> Exercise goal:
Search the listing below for the string "lidarData", then copy every line it appears in.

> Raw data:
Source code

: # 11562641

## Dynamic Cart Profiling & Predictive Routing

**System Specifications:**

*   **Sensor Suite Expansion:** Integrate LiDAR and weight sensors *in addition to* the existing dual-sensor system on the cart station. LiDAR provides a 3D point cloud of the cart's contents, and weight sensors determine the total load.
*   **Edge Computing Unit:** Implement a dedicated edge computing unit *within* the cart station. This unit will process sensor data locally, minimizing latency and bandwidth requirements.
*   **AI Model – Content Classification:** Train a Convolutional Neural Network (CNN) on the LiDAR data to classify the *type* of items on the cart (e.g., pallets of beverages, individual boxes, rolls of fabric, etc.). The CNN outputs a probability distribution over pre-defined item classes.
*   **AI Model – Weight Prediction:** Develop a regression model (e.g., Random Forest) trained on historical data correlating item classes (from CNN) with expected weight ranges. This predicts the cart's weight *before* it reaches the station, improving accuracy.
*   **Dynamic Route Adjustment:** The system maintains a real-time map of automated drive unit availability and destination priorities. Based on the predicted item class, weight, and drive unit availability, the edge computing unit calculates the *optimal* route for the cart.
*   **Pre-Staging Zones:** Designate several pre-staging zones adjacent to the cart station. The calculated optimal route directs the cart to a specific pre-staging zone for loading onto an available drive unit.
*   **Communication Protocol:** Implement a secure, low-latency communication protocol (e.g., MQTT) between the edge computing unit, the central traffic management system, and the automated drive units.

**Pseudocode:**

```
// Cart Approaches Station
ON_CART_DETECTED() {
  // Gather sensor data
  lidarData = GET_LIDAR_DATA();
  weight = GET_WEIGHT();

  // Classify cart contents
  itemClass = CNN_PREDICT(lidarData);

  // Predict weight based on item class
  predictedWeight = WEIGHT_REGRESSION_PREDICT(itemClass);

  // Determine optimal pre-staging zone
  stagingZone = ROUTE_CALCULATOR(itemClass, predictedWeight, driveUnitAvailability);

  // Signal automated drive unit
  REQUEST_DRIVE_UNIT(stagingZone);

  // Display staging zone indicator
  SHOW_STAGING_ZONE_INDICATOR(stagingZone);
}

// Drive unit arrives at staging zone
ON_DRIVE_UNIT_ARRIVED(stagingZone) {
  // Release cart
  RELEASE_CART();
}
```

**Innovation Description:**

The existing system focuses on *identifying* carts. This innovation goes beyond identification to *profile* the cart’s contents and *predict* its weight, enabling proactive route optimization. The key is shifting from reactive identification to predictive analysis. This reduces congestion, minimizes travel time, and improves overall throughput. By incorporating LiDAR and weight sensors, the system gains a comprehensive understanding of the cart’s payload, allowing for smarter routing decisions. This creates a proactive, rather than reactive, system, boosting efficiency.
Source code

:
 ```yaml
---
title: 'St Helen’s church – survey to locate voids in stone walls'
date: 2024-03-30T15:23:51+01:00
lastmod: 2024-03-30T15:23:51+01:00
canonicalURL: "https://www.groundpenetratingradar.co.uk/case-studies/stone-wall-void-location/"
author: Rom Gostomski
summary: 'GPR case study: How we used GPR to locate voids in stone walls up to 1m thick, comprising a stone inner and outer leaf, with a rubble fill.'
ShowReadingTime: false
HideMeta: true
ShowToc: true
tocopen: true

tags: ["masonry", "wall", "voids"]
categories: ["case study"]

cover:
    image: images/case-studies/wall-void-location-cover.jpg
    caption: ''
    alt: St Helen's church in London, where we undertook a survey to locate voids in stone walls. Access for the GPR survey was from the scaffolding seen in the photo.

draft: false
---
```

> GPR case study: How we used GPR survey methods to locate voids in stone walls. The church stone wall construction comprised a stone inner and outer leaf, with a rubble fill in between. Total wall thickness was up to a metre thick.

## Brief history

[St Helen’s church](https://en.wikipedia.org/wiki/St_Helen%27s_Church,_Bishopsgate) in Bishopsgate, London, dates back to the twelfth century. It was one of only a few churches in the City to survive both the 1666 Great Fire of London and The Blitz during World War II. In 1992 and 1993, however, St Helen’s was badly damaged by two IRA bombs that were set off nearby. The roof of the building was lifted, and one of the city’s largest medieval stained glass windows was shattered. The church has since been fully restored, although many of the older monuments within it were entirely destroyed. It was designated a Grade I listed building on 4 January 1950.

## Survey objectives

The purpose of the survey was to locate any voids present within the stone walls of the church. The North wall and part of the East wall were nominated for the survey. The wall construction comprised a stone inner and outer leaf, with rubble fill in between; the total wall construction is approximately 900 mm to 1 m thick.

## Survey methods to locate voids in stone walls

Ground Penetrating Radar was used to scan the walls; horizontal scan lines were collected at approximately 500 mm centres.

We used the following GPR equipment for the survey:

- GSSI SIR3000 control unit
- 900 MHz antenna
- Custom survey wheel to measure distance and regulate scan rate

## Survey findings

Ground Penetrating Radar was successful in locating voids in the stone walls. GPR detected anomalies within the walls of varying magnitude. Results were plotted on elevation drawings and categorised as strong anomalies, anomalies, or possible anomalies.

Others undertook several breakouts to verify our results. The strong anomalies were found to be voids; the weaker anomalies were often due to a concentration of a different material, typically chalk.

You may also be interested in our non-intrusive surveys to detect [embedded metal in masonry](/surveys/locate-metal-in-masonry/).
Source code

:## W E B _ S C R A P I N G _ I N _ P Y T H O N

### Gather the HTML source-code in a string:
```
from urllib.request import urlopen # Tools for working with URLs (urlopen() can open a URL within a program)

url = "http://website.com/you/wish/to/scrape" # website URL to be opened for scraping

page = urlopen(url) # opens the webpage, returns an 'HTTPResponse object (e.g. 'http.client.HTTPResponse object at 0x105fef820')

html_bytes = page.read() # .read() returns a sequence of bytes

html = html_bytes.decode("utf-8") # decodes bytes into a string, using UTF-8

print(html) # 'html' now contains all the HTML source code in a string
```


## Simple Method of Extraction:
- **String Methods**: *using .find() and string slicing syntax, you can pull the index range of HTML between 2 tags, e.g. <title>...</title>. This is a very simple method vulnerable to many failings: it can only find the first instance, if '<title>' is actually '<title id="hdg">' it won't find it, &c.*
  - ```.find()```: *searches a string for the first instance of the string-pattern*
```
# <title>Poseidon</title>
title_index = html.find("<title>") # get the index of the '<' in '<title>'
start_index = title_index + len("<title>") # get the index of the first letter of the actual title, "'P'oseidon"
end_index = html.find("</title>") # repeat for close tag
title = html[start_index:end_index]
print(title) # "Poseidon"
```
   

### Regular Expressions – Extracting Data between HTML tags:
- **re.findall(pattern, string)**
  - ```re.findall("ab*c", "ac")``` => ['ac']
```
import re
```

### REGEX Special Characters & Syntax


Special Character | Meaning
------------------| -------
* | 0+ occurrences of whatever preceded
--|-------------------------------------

> Result of this task:
  lidarData = GET_LIDAR_DATA();
  itemClass = CNN_PREDICT(lidarData);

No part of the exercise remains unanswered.